In Matter of Application of US for an Order

411 F. Supp. 2d 678, 2006 U.S. Dist. LEXIS 3392, 2006 WL 244270
CourtDistrict Court, W.D. Louisiana
DecidedJanuary 26, 2006
Docket06-5021M-01
StatusPublished
Cited by30 cases

This text of 411 F. Supp. 2d 678 (In Matter of Application of US for an Order) is published on Counsel Stack Legal Research, covering District Court, W.D. Louisiana primary law. Counsel Stack provides free access to over 12 million legal documents including statutes, case law, regulations, and constitutions.

Bluebook
In Matter of Application of US for an Order, 411 F. Supp. 2d 678, 2006 U.S. Dist. LEXIS 3392, 2006 WL 244270 (W.D. La. 2006).

Opinion

*679 MEMORANDUM RULING

HORNSBY, United States Magistrate Judge.

Introduction

Before the court is an ex parte application for an order authorizing the installation and use of a pen register and trap and trace device on a number assigned to a cell phone. In order to obtain this information, the Government must certify in its application to the court that the information sought is relevant and material to an ongoing investigation. 18 U.S.C. § 3122(b). The instant application meets that standard and is otherwise in good form. However, the instant application is unique in that it also seeks prospective information disclosing the location of cell site/sector (physical address) at call origination (for outbound calling), call termination (for incoming calls) and, if reasonably available, during the progress of a call for the subject telephone number. The Government contends that prospective cell site information can be obtained pursuant to the combined authority of the Pen Register Statute, 18 U.S.C. § 3121 et seq., and the Stored Communications Act (SCA), 18 U.S.C. § 2703. Under the SCA, the Government may apply for a court order requiring a provider of an electronic communication service or remote computing service to disclose a record or other information pertaining to a subscriber to or customer of such service (but not including the contents of communications) upon a showing of specific and articulable facts demonstrating reasonable grounds to believe that the records or other information sought are relevant and material to án ongoing criminal investigation. § 2703(d). This standard is higher than the standard applied to a pen register application, but less than the probable cause standard needed for a search warrant.

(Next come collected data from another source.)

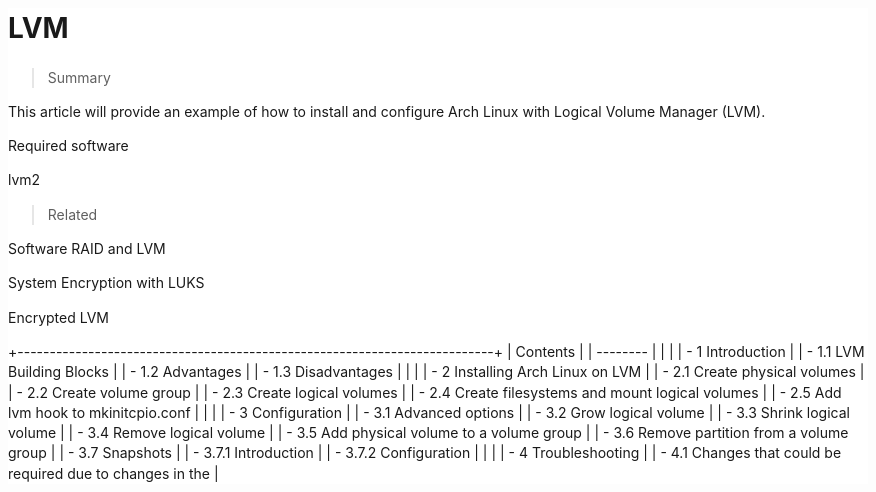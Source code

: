 LVM
===

> Summary

This article will provide an example of how to install and configure
Arch Linux with Logical Volume Manager (LVM).

Required software

lvm2

> Related

Software RAID and LVM

System Encryption with LUKS

Encrypted LVM

+--------------------------------------------------------------------------+
| Contents                                                                 |
| --------                                                                 |
|                                                                          |
| -   1 Introduction                                                       |
|     -   1.1 LVM Building Blocks                                          |
|     -   1.2 Advantages                                                   |
|     -   1.3 Disadvantages                                                |
|                                                                          |
| -   2 Installing Arch Linux on LVM                                       |
|     -   2.1 Create physical volumes                                      |
|     -   2.2 Create volume group                                          |
|     -   2.3 Create logical volumes                                       |
|     -   2.4 Create filesystems and mount logical volumes                 |
|     -   2.5 Add lvm hook to mkinitcpio.conf                              |
|                                                                          |
| -   3 Configuration                                                      |
|     -   3.1 Advanced options                                             |
|     -   3.2 Grow logical volume                                          |
|     -   3.3 Shrink logical volume                                        |
|     -   3.4 Remove logical volume                                        |
|     -   3.5 Add physical volume to a volume group                        |
|     -   3.6 Remove partition from a volume group                         |
|     -   3.7 Snapshots                                                    |
|         -   3.7.1 Introduction                                           |
|         -   3.7.2 Configuration                                          |
|                                                                          |
| -   4 Troubleshooting                                                    |
|     -   4.1 Changes that could be required due to changes in the         |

Magistrate Judges in at least five different divisions (S.D. Texas, E.D. New York, D. Maryland, D. Columbia and E.D. Wisconsin) have rejected the Government’s applications for prospective cell site information. It is unknown whether the Government has appealed any of those decisions. One Magistrate Judge has published an opinion permitting the Government to obtain prospective cell site information upon meeting the standard set forth in the SCA, that is, a showing of specific and articulable facts demonstrating reasonable grounds to believe that the information sought is relevant and material to an ongoing criminal investigation. In re Application, 405 F.Supp.2d 435 (S.D.N.Y.2005)(Gorenstein, M.J.). The undersigned also has received anecdotal reports of other magistrate judges both granting and denying similar applications, but such actions are often taken without the issuance of an opinion.

In the case before Magistrate Judge Gorenstein, he carefully distinguished the applications in the prior court decisions from the application before him: in his *680 case, the Government did not seek any cell site data when no call was in progress; the location data sought applied only to the single cell tower with which the cell phone was communicating (so that no triangulation would be possible to pinpoint the precise location of the cell phone user); and the data was not provided directly to the Government, but was instead transmitted from the cell phone service provider to a computer maintained by the Government.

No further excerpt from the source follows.